The reasons for this contemporary animosity towards adverbs, however, are often a little opaque. One online guide I found states vaguely that adverbs “weaken your writing” and urges writers to use “stronger, more specific words”. In his essay, King gives similar reasons saying, for example, that “Utterson said contemptuously” is “weaker” than “Utterson said” – even though it’s not entirely clear how the “strength” of a word should be measured.

However, that’s not to say there aren’t some valid reasons for leaving out adverbs. The first of these is irrelevance. If it doesn’t add to plot or character development, and it doesn’t help the reader understand what’s going on, then (following Orwell’s advice) there’s no reason to modify the reporting verb with an adverb. The second is redundancy. In sentences like “she whispered quietly” and “he shouted loudly”, because of the semantic overlap between the reporting verb and the adverb, the adverb becomes mostly superfluous.

The third reason to eliminate adverbs, and perhaps the most convincing, is what one editor refers to as author intrusion. The argument is that when the author tells us what is going on in dialogue, for example through the use of adverbs, they get in the way of the reader’s natural understanding of the dialogue itself. Sociolinguists would say that, whenever an author uses an adverb, they take a stance. That is, they make a subjective judgement about the relevant character and their speech: what mood they are in, what message they are trying to convey beyond the words they are speaking, even how loud they are speaking relatively to some norm, and so on. In doing so, we suddenly become conscious of the author, and their own subjectivity, while the interlocutors in the dialogue get pushed into the background. For this reason, the argument goes that it’s better to simply show us what is happening through plain reporting verbs or, in Egan’s case, nothing but the dialogue itself.

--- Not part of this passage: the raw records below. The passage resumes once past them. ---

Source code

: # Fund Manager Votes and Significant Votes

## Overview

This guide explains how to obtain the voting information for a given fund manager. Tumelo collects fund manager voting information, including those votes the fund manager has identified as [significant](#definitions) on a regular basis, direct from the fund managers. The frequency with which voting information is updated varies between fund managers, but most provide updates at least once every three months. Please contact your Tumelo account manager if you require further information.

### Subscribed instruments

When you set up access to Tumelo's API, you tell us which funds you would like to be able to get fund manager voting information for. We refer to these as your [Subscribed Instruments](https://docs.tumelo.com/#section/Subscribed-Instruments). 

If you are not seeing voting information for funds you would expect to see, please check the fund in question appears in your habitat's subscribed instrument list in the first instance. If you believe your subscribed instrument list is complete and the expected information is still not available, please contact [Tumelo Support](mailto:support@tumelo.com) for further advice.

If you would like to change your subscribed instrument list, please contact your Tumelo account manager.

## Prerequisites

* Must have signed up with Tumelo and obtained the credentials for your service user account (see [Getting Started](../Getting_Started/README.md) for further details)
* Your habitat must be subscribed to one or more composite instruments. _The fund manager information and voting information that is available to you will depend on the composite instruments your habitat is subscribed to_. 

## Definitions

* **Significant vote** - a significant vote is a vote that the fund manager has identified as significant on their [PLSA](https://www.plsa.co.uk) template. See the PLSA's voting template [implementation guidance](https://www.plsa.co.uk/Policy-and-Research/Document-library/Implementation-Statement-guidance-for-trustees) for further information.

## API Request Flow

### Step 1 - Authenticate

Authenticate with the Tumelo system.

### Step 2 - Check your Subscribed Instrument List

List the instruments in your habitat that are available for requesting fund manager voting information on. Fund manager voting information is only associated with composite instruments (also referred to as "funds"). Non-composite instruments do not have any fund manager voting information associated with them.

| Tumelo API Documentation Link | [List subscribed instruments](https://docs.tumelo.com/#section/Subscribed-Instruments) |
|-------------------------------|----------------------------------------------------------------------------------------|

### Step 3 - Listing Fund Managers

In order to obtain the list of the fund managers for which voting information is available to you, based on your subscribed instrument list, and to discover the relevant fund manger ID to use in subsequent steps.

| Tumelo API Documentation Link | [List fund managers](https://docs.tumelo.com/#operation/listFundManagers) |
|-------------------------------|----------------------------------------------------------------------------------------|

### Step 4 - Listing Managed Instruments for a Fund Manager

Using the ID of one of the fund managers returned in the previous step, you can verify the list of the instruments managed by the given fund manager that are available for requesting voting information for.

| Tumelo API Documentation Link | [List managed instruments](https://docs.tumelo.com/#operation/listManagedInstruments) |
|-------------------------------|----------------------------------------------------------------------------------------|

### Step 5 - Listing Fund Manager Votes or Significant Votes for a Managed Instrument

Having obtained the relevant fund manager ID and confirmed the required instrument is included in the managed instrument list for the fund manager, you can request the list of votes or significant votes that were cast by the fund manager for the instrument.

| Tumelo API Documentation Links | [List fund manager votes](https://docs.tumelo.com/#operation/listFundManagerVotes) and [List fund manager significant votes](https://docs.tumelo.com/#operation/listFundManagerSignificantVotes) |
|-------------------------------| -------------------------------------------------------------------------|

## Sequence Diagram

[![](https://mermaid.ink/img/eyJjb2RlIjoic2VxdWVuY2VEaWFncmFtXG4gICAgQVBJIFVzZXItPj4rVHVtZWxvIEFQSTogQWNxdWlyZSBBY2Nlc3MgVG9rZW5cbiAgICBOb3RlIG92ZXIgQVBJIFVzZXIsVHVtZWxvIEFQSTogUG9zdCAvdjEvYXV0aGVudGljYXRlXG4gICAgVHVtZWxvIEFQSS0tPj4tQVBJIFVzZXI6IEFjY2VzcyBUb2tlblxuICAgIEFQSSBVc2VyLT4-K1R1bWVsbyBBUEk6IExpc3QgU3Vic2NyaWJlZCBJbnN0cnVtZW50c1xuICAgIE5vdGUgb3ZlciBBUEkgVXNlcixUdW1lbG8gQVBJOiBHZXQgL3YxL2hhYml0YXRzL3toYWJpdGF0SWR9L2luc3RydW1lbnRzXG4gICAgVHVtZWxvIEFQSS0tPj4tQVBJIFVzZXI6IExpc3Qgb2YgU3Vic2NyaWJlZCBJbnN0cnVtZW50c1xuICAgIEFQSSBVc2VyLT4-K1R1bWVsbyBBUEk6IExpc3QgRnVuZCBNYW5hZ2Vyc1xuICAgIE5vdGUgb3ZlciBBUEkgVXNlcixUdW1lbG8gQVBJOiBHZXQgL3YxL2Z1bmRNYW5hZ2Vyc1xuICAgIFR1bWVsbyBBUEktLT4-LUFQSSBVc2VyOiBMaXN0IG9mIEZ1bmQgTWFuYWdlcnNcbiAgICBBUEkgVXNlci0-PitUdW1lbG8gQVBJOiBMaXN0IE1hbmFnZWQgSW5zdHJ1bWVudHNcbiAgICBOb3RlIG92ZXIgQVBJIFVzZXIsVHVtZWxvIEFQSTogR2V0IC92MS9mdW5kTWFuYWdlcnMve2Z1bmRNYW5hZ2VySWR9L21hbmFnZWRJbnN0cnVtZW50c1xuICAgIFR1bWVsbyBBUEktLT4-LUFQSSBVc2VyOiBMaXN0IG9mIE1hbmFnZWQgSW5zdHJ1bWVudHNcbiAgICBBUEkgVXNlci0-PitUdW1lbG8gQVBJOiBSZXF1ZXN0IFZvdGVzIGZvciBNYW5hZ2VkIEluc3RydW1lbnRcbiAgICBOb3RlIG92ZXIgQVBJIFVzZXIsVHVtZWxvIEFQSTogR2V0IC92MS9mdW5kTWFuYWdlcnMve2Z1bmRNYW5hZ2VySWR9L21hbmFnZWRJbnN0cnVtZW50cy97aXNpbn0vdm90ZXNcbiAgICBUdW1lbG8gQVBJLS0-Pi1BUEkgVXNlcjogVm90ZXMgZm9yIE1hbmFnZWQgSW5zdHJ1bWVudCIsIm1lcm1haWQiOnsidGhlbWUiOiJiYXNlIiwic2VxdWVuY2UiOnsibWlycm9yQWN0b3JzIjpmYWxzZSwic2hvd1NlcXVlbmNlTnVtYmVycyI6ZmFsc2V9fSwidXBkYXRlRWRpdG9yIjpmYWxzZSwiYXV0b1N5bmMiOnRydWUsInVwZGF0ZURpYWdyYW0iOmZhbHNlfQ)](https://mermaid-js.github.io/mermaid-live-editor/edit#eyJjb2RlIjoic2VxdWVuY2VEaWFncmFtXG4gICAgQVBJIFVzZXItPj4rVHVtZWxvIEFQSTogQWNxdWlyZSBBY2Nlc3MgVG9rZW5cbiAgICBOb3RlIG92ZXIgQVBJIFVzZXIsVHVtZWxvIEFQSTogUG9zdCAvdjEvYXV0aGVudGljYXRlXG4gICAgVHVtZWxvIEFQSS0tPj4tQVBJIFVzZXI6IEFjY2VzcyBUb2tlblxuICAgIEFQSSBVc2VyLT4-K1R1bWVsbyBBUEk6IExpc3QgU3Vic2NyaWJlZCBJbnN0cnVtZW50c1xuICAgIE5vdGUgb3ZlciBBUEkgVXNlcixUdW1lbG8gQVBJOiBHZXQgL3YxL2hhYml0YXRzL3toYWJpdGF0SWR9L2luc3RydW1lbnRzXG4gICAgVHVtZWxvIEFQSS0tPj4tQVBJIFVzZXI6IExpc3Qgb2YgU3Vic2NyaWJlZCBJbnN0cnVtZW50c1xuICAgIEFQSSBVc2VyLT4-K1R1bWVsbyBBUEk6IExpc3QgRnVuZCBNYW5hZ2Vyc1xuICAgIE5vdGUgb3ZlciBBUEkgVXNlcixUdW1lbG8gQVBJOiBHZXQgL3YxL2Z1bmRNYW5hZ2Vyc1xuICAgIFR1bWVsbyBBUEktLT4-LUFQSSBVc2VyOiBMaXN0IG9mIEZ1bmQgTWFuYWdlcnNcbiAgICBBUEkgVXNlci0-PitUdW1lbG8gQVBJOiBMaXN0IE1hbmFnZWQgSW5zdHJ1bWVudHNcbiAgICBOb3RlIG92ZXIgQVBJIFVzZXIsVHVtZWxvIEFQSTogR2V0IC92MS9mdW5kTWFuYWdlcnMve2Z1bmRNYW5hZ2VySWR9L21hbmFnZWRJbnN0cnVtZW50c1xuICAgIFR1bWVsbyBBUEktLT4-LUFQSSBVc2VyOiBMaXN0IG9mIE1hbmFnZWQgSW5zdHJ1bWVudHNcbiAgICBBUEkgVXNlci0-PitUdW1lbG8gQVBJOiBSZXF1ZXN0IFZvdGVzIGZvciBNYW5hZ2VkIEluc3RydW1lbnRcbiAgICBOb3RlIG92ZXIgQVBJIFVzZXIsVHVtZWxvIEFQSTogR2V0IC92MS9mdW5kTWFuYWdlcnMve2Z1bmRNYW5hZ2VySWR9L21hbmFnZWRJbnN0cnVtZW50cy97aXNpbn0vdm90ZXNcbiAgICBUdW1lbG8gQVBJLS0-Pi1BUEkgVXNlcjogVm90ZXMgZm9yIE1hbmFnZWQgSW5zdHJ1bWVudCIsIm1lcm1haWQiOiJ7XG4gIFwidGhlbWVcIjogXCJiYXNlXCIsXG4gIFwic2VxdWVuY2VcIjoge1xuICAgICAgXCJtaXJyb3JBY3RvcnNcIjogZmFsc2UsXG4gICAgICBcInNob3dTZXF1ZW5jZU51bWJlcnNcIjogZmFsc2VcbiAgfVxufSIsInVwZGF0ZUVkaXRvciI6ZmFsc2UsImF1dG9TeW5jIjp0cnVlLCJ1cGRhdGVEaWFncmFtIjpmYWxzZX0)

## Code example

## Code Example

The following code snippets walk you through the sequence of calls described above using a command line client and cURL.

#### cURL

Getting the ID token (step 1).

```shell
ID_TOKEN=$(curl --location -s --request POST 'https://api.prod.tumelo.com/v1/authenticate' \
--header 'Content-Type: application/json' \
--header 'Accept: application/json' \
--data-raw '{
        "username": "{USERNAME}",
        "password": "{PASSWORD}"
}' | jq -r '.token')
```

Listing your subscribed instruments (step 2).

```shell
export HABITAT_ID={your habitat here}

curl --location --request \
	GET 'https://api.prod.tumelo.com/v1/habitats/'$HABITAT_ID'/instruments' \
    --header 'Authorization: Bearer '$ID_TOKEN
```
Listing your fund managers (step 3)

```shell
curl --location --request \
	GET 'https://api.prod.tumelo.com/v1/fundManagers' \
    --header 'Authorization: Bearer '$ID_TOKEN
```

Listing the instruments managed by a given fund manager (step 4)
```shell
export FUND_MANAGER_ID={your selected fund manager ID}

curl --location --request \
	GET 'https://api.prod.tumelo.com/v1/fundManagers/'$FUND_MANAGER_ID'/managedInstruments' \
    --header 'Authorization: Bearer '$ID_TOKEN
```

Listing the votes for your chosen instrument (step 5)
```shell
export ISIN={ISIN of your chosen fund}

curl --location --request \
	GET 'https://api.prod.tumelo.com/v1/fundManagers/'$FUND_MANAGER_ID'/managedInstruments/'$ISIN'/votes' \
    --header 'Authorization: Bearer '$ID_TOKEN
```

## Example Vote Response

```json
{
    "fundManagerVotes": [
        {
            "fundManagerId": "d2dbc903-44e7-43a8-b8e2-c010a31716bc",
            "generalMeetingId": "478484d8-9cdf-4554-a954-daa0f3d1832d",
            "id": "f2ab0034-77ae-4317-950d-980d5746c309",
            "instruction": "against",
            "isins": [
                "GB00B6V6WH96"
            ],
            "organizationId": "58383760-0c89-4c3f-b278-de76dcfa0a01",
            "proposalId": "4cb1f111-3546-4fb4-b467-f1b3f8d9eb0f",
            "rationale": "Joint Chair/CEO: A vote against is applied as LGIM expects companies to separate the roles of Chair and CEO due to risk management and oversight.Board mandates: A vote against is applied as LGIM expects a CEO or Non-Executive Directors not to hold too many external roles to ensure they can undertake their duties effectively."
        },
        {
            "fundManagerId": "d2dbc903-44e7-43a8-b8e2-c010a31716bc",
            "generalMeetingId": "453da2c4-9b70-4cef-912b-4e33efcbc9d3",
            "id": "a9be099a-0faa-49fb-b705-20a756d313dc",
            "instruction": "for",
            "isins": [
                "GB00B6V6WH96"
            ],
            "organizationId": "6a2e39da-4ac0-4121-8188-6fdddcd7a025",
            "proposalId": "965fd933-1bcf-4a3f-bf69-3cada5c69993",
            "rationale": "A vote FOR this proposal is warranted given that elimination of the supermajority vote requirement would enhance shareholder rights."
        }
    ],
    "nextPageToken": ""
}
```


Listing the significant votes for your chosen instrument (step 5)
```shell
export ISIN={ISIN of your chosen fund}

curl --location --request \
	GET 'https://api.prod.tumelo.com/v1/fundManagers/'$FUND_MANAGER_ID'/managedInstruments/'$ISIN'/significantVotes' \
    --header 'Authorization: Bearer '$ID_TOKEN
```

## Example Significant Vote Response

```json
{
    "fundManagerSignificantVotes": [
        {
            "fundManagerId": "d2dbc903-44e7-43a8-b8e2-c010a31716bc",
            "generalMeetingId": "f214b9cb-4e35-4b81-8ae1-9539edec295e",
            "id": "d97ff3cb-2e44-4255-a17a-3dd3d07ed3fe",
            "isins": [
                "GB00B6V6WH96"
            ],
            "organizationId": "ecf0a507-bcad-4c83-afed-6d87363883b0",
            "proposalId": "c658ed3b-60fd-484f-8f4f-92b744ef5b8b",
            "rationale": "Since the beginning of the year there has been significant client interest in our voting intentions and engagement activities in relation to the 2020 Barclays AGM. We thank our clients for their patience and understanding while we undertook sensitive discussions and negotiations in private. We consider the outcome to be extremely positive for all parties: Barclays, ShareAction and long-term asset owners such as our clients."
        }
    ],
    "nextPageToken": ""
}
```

Christie, however, would surely disagree. Certainly there’s no redundancy or irrelevance in her masterful prose and, as a reader, I don’t find her adverbs intrusive or distracting. Instead, the adverbs help to render the finer points of speech. The challenge with the “show” approach to dialogue is that, with only 26 letters of the alphabet and a limited number of punctuation marks, it’s very difficult to capture the various linguistic levels at which information is conveyed in conversation (although Jack Kerouac had a go in Visions of Cody). Christie’s adverbs add important nuances about the characters, such as Wargrave’s “acid” manner, which ultimately serve as clues to who the murderer might be – or, more often than not, as red herrings.

The adverbs enhance the writing in other ways too. For me, the prosodic structure of “she said X-ly” has a pleasing rhythmic quality, especially when a three-syllable adverb gives rise to a musical triplet (“he said bitterly”). The repetition of the “she said X-ly” construction throughout Christie’s prose is also a neat example of parallelismone of the oldest rhetorical tricks in the book.

Fashions may have changed since 1939 when And Then There Were None was published. But there’s no denying that Agatha Christie was a great writer – how else could she have become the best selling author of all time? So, if she used an arsenal of different adverbs in her dialogue, then perhaps they’re not so bad after all.